*** Block opens ***

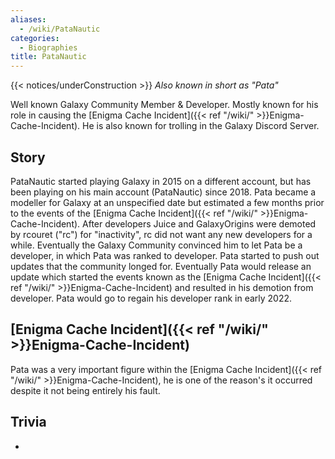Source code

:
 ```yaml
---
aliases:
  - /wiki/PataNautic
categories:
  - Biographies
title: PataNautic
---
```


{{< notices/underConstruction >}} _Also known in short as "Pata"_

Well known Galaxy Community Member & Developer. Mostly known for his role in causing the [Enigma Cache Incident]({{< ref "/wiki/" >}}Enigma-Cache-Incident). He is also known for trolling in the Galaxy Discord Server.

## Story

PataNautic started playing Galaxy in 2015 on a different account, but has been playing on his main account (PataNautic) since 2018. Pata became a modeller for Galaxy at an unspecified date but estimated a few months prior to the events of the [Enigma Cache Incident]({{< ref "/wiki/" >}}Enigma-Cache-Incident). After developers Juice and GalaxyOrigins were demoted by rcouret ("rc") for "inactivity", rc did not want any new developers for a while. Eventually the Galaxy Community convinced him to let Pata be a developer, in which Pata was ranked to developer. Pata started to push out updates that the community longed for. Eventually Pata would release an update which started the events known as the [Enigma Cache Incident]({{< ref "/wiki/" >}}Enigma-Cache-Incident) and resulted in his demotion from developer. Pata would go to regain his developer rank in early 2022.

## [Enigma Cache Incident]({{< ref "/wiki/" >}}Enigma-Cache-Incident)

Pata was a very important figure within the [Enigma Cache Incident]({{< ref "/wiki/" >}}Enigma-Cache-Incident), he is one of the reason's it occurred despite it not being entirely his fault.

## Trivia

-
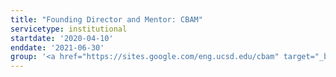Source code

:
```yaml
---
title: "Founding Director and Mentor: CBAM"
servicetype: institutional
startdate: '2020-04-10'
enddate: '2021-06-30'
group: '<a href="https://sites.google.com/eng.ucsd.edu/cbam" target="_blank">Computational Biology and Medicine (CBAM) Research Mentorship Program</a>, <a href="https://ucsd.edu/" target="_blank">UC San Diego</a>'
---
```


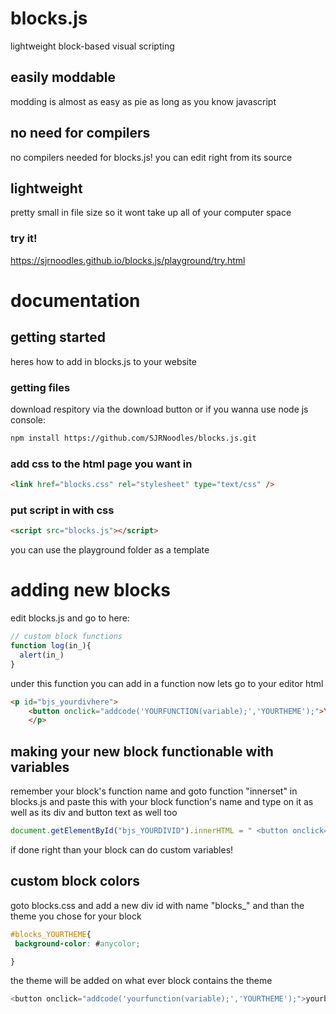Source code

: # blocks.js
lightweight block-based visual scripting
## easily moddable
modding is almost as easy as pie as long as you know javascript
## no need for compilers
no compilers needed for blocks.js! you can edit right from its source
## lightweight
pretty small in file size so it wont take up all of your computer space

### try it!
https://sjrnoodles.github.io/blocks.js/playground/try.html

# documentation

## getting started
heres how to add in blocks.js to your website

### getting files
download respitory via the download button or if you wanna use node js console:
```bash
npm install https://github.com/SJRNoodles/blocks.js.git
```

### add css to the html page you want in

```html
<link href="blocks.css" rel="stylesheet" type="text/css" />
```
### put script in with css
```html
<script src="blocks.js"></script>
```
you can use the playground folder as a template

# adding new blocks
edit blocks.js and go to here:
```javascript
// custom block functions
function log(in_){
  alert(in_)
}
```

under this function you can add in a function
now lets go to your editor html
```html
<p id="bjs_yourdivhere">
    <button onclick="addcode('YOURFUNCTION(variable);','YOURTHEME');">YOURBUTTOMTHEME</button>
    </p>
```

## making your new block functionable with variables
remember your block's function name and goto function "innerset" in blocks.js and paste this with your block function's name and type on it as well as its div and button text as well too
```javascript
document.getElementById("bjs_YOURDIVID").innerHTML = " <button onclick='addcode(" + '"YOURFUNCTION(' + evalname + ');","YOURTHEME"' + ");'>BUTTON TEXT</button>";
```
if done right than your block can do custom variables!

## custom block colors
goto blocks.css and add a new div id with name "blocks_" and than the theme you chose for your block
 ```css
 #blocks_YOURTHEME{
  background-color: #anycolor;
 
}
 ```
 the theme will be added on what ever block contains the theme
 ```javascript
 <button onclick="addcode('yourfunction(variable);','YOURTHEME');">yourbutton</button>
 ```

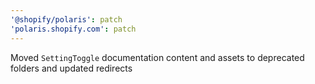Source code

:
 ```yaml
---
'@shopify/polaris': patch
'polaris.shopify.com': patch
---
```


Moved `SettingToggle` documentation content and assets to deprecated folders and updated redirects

*** Block closes ***

Prompt: What you return must be the lines above that run from the line with "now lets go to your editor html" to the line with "## custom block colors", inclusive, each copied exactly.

Expected answer:
now lets go to your editor html
```html
<p id="bjs_yourdivhere">
    <button onclick="addcode('YOURFUNCTION(variable);','YOURTHEME');">YOURBUTTOMTHEME</button>
    </p>
```

## making your new block functionable with variables
remember your block's function name and goto function "innerset" in blocks.js and paste this with your block function's name and type on it as well as its div and button text as well too
```javascript
document.getElementById("bjs_YOURDIVID").innerHTML = " <button onclick='addcode(" + '"YOURFUNCTION(' + evalname + ');","YOURTHEME"' + ");'>BUTTON TEXT</button>";
```
if done right than your block can do custom variables!

## custom block colors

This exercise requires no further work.